I think knives, axe, hatchet, tomahawk, etc., should primarily be melee with a option to throw.
I chose Okichitaw as a martial art form that includes tomahawk, because that’s the most plausible dual purpose axe, and tomahawk has literature on both forms.
Fundamentally, martial art improves the relevant weapons use above what non-practitioners can do. It’s in the existing techniques for the styles we have already. I struggle to understand this line of questioning, but you’re the third to ask.
We have both book types already. XP books and style manuals are separate. Fighting styles give unique benefits that unguided practice can’t give. Not general proficiency. Mastery and/or exclusive knowledge. I’ve seen no good reason why this shouldn’t apply to throwing weapons.

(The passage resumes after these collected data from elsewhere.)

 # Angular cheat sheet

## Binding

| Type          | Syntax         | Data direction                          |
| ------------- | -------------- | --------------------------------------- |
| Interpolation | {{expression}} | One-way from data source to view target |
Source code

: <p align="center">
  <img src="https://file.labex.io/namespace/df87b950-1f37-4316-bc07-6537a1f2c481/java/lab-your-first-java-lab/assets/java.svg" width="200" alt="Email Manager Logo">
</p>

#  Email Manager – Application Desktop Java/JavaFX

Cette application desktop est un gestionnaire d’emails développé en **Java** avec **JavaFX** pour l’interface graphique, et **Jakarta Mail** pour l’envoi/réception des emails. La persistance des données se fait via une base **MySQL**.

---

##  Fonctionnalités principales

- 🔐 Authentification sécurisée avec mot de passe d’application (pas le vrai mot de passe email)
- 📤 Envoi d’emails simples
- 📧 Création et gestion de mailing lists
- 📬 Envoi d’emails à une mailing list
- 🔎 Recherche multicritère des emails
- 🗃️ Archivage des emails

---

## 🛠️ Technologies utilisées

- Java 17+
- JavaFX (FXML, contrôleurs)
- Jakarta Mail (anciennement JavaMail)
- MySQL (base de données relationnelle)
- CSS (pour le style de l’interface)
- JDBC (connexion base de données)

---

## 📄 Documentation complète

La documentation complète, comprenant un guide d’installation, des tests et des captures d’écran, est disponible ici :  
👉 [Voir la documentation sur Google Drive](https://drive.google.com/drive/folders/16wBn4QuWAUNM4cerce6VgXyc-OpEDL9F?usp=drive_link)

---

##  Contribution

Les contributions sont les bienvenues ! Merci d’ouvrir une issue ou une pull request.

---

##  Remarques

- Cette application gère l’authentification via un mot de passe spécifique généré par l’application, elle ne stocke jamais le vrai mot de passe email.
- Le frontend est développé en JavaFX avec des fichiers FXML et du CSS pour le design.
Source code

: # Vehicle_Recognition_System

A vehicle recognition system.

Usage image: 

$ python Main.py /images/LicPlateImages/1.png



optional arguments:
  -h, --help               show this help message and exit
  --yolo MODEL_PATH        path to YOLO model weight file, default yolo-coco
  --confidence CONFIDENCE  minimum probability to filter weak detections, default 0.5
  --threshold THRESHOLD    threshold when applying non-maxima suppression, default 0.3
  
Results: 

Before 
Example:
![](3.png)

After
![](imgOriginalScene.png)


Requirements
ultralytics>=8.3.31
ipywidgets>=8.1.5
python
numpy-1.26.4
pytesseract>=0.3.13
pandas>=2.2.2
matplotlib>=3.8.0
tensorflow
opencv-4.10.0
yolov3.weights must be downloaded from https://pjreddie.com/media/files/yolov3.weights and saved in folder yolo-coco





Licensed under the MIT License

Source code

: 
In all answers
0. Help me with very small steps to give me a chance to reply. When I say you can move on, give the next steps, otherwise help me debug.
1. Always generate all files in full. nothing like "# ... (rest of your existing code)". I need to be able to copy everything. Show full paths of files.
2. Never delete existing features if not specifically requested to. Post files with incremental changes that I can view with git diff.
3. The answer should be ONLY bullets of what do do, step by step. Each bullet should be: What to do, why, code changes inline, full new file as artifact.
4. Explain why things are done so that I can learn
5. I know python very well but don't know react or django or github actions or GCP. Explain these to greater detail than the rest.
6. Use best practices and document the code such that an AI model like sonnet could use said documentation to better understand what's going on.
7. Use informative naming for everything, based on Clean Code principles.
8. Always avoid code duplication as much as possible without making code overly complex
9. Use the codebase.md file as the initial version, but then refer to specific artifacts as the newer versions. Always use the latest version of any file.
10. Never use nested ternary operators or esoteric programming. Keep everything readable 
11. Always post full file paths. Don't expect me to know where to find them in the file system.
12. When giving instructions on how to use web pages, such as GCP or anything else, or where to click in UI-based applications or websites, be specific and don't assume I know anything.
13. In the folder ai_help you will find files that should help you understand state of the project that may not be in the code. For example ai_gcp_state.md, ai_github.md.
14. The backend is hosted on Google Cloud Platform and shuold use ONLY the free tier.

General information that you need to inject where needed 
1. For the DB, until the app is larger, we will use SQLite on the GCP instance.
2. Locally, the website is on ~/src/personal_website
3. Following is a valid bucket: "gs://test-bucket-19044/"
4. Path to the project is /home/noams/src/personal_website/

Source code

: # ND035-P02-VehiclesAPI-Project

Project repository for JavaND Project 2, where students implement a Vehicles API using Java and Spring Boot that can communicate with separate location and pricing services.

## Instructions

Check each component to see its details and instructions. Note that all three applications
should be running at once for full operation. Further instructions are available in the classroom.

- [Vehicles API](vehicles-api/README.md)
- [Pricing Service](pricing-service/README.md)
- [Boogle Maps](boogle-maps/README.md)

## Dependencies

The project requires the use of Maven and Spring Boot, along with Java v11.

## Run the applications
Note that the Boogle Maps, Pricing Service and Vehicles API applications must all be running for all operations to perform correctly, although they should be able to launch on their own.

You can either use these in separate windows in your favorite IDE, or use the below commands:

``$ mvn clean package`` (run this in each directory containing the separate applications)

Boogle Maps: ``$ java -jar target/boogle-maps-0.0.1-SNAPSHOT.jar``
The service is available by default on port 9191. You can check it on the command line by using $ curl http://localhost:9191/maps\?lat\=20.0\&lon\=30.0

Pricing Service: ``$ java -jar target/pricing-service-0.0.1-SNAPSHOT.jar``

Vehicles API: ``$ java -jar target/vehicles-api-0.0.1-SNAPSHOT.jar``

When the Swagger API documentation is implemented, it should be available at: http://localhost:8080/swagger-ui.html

So the reason for a damage bump would be… a better throwing teqnique specific to the weapon?
Again melee bonuses I can get, there are lots of things you can tweak in hand to hand, but theres no, “special knowledge” to throwing. If you have a fully formed instintual understanding of wieght distribution and the other factors, you would come to similar if not the same techniques that any book could teach you. If you would be better off with a fulcrum lower than the base of the handle you would, be mildy frustrated at that and WANT to add a small lanyard to the base. I don’t think anything funtions on that example specifically, but I can’t thin of a justifacation to a straight damage bump to throwing through martial arts.
If you are at that level, you are going to find really good, if not the best way to get your desired effects. Throwing is just a really simple concept that can be honed with practice to demigod like levels, same as many other skills in life.
Grossly underestimating reality, or grossly overestimating the averages.
The book is in play because that’s the mechanism the game uses.
There’s some obsession with how simple the act of a throw supposedly is, and from that an equal fixation on damages as the only possible improvement. Very counterproductive.
VictorSegall, please provide an example of how Okichitaw (or any other throwing art you have in mind) makes someone special at throwing tomahawks that makes them unique compared than someone who just picked them and practiced a lot until they got it, or some crazy walking stereotype of a lumberjack.
Because you argue, argue, argue and keep arguing that it should provide this benefit, but you have yet to satisfy the why. How is Okichitaw special that it allows this extra damage to happen at all in the first place?
Yes the book represents knowledge that one can’t come up with themselves. NPC learning would be a more accurate but less likely for the player to run into. I have no problem with that, well I do, but more as a concept for this specific area, then actual protest for this being a method to learn anything, advanced throwing included.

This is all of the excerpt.